The U.S. Supreme Court Monday turned down the city of San Jose's bid for revision of baseball's 93-year-old anti-trust exemption.
The U.S. Supreme Court Monday turned down the city of San Jose’s bid for revision of a 93-year-old doctrine that exempts professional baseball from antitrust laws.
The high court justices declined to hear San Jose’s appeal of a lower court’s dismissal of its antitrust lawsuit against Major League Baseball. The Supreme Court action leaves the exemption in place.
San Jose’s lawsuit claimed MLB violated antitrust laws by allegedly delaying and blocking a possible move by the Oakland A’s to the South Bay.
In its now-rejected appeal, San Jose asked the Supreme Court to take a new look at the doctrine and either overturn it or narrow its scope.
The city previously lost its case before a federal trial judge in San Jose in 2013 and then before the 9th U.S. Circuit Court of Appeals in San Francisco in January.
Both courts said they were bound by a 1922 decision in which the Supreme Court said “the business of baseball” was not subject to federal antitrust law because it was not part of interstate commerce, as then defined.

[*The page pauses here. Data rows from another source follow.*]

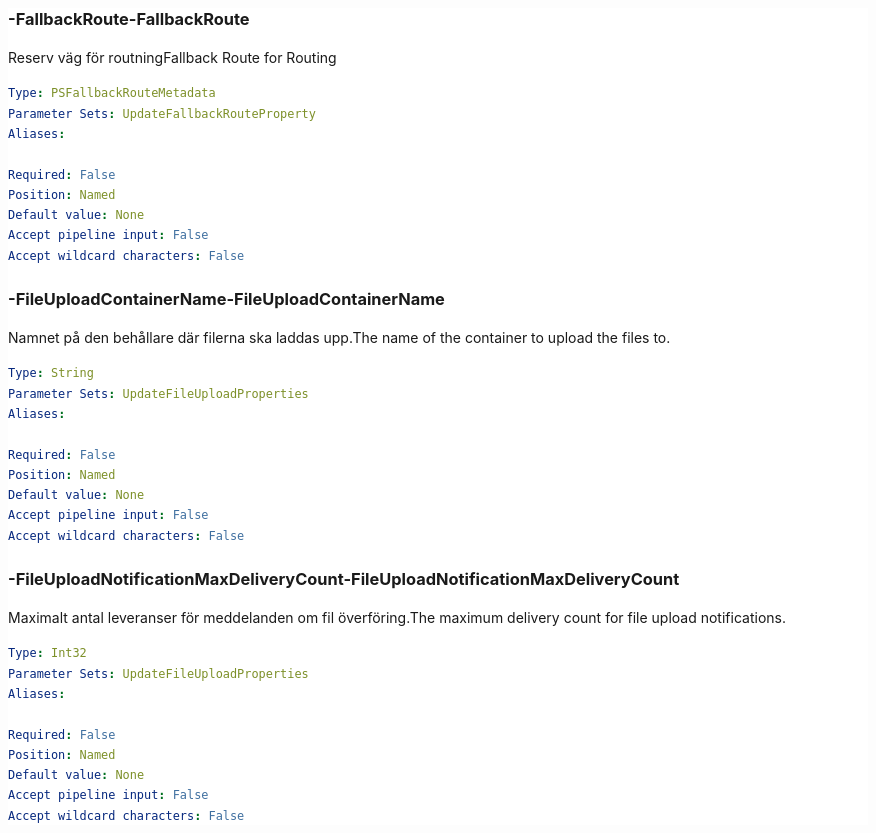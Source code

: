 ### <span data-ttu-id="adbac-129">-FallbackRoute</span><span class="sxs-lookup"><span data-stu-id="adbac-129">-FallbackRoute</span></span>
<span data-ttu-id="adbac-130">Reserv väg för routning</span><span class="sxs-lookup"><span data-stu-id="adbac-130">Fallback Route for Routing</span></span>

```yaml
Type: PSFallbackRouteMetadata
Parameter Sets: UpdateFallbackRouteProperty
Aliases: 

Required: False
Position: Named
Default value: None
Accept pipeline input: False
Accept wildcard characters: False
```

### <span data-ttu-id="adbac-131">-FileUploadContainerName</span><span class="sxs-lookup"><span data-stu-id="adbac-131">-FileUploadContainerName</span></span>
<span data-ttu-id="adbac-132">Namnet på den behållare där filerna ska laddas upp.</span><span class="sxs-lookup"><span data-stu-id="adbac-132">The name of the container to upload the files to.</span></span>

```yaml
Type: String
Parameter Sets: UpdateFileUploadProperties
Aliases: 

Required: False
Position: Named
Default value: None
Accept pipeline input: False
Accept wildcard characters: False
```

### <span data-ttu-id="adbac-133">-FileUploadNotificationMaxDeliveryCount</span><span class="sxs-lookup"><span data-stu-id="adbac-133">-FileUploadNotificationMaxDeliveryCount</span></span>
<span data-ttu-id="adbac-134">Maximalt antal leveranser för meddelanden om fil överföring.</span><span class="sxs-lookup"><span data-stu-id="adbac-134">The maximum delivery count for file upload notifications.</span></span>  

```yaml
Type: Int32
Parameter Sets: UpdateFileUploadProperties
Aliases: 

Required: False
Position: Named
Default value: None
Accept pipeline input: False
Accept wildcard characters: False
```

The trial and circuit judges said only the high court could change the precedent.
The Supreme Court affirmed the doctrine in 1954 and 1972, while acknowledging it was “an anomaly” that baseball is the only professional sport exempt from the laws.

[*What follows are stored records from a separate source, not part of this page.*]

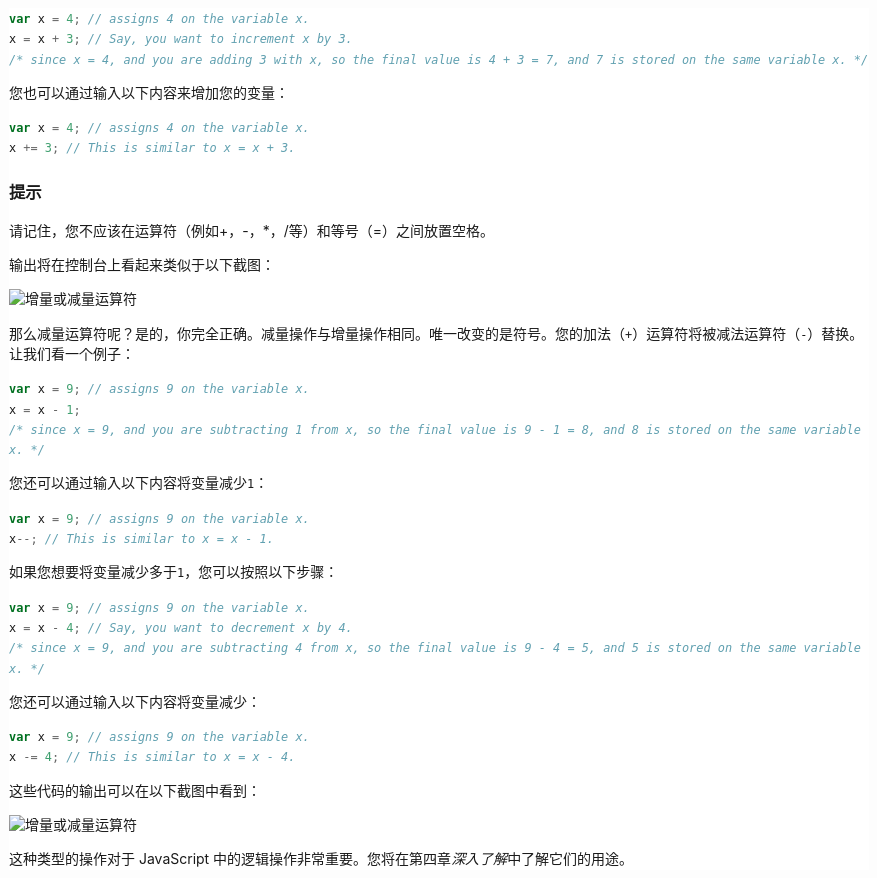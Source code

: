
 ```js
var x = 4; // assigns 4 on the variable x.
x = x + 3; // Say, you want to increment x by 3.
/* since x = 4, and you are adding 3 with x, so the final value is 4 + 3 = 7, and 7 is stored on the same variable x. */
```

您也可以通过输入以下内容来增加您的变量：

```js
var x = 4; // assigns 4 on the variable x.
x += 3; // This is similar to x = x + 3.
```

### 提示

请记住，您不应该在运算符（例如+，-，*，/等）和等号（=）之间放置空格。

输出将在控制台上看起来类似于以下截图：

![增量或减量运算符](https://github.com/OpenDocCN/freelearn-js-zh/raw/master/docs/js-pj-kid/img/B04720_02_14.jpg)

那么减量运算符呢？是的，你完全正确。减量操作与增量操作相同。唯一改变的是符号。您的加法（`+`）运算符将被减法运算符（`-`）替换。让我们看一个例子：

```js
var x = 9; // assigns 9 on the variable x.
x = x - 1;
/* since x = 9, and you are subtracting 1 from x, so the final value is 9 - 1 = 8, and 8 is stored on the same variable x. */
```

您还可以通过输入以下内容将变量减少`1`：

```js
var x = 9; // assigns 9 on the variable x.
x--; // This is similar to x = x - 1.
```

如果您想要将变量减少多于`1`，您可以按照以下步骤：

```js
var x = 9; // assigns 9 on the variable x.
x = x - 4; // Say, you want to decrement x by 4.
/* since x = 9, and you are subtracting 4 from x, so the final value is 9 - 4 = 5, and 5 is stored on the same variable x. */
```

您还可以通过输入以下内容将变量减少：

```js
var x = 9; // assigns 9 on the variable x.
x -= 4; // This is similar to x = x - 4.
```

这些代码的输出可以在以下截图中看到：

![增量或减量运算符](https://github.com/OpenDocCN/freelearn-js-zh/raw/master/docs/js-pj-kid/img/B04720_02_15.jpg)

这种类型的操作对于 JavaScript 中的逻辑操作非常重要。您将在第四章*深入了解*中了解它们的用途。
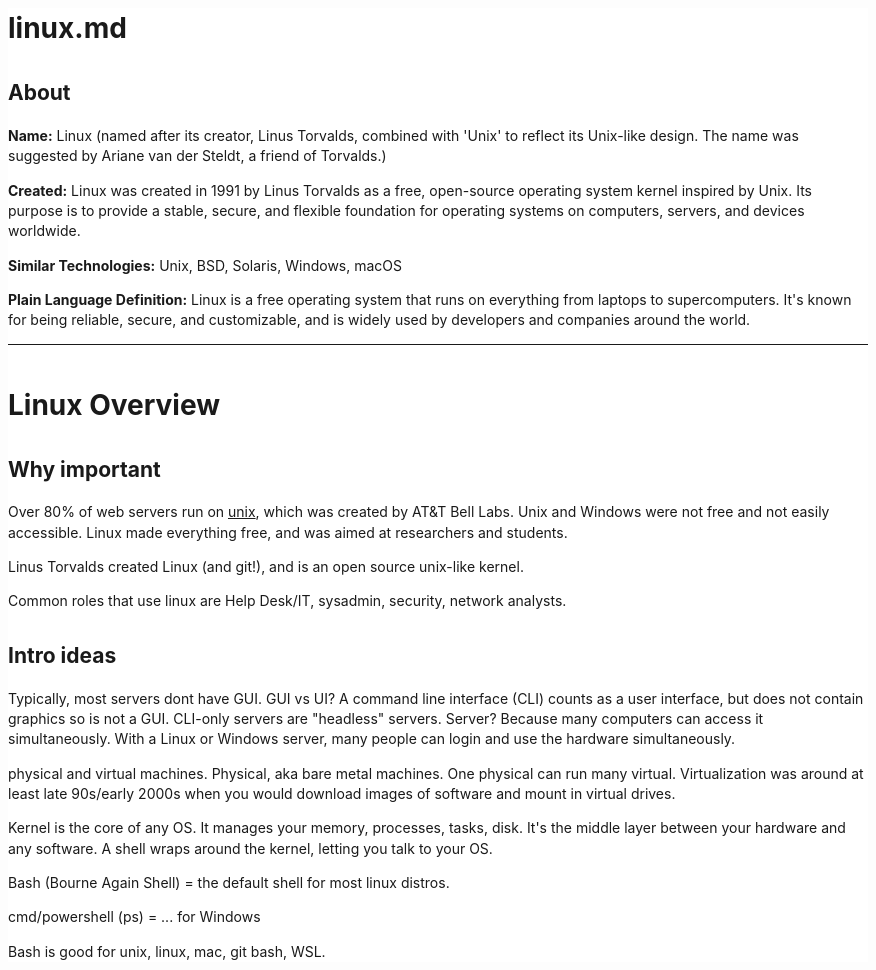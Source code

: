 # linux.md

## About
**Name:** Linux (named after its creator, Linus Torvalds, combined with 'Unix' to reflect its Unix-like design. The name was suggested by Ariane van der Steldt, a friend of Torvalds.)

**Created:** Linux was created in 1991 by Linus Torvalds as a free, open-source operating system kernel inspired by Unix. Its purpose is to provide a stable, secure, and flexible foundation for operating systems on computers, servers, and devices worldwide.

**Similar Technologies:** Unix, BSD, Solaris, Windows, macOS

**Plain Language Definition:**
Linux is a free operating system that runs on everything from laptops to supercomputers. It's known for being reliable, secure, and customizable, and is widely used by developers and companies around the world.

---

# Linux Overview

## Why important

Over 80% of web servers run on [unix](https://w3techs.com/technologies/overview/operating_system/all), which was created by AT&T Bell Labs. Unix and Windows were not free and not easily accessible. Linux made everything free, and was aimed at researchers and students.

Linus Torvalds created Linux (and git!), and is an open source unix-like kernel.

Common roles that use linux are Help Desk/IT, sysadmin, security, network analysts.

## Intro ideas

Typically, most servers dont have GUI. GUI vs UI? A command line interface (CLI) counts as a user interface, but does not contain graphics so is not a GUI. CLI-only servers are "headless" servers. Server? Because many computers can access it simultaneously. With a Linux or Windows server, many people can login and use the hardware simultaneously.

physical and virtual machines. Physical, aka bare metal machines. One physical can run many virtual. Virtualization was around at least late 90s/early 2000s when you would download images of software and mount in virtual drives.

Kernel is the core of any OS. It manages your memory, processes, tasks, disk. It's the middle layer between your hardware and any software.  A shell wraps around the kernel, letting you talk to your OS. 

Bash (Bourne Again Shell) = the default shell for most linux distros. 

cmd/powershell (ps) = ... for Windows

Bash is good for unix, linux, mac, git bash, WSL.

In its appeal for a new review, San Jose argued the exemption was unfair, harmed consumers, and was being applied by MLB far more broadly — for example to broadcast and digital media rights — than the Supreme Court could have envisioned in 1922.
The city’s lawsuit claimed MLB was violating antitrust laws in two ways in its alleged blocking of San Jose’s proposal to have the A’s move to a new stadium in that city.
One way was MLB’s territorial rights rule, under which the San Francisco Giants club could veto an A’s move to the South Bay and could be overridden only by a three-fourths vote of all clubs.
The second claim was alleged stalling by an MLB relocation committee assigned to study a possible move.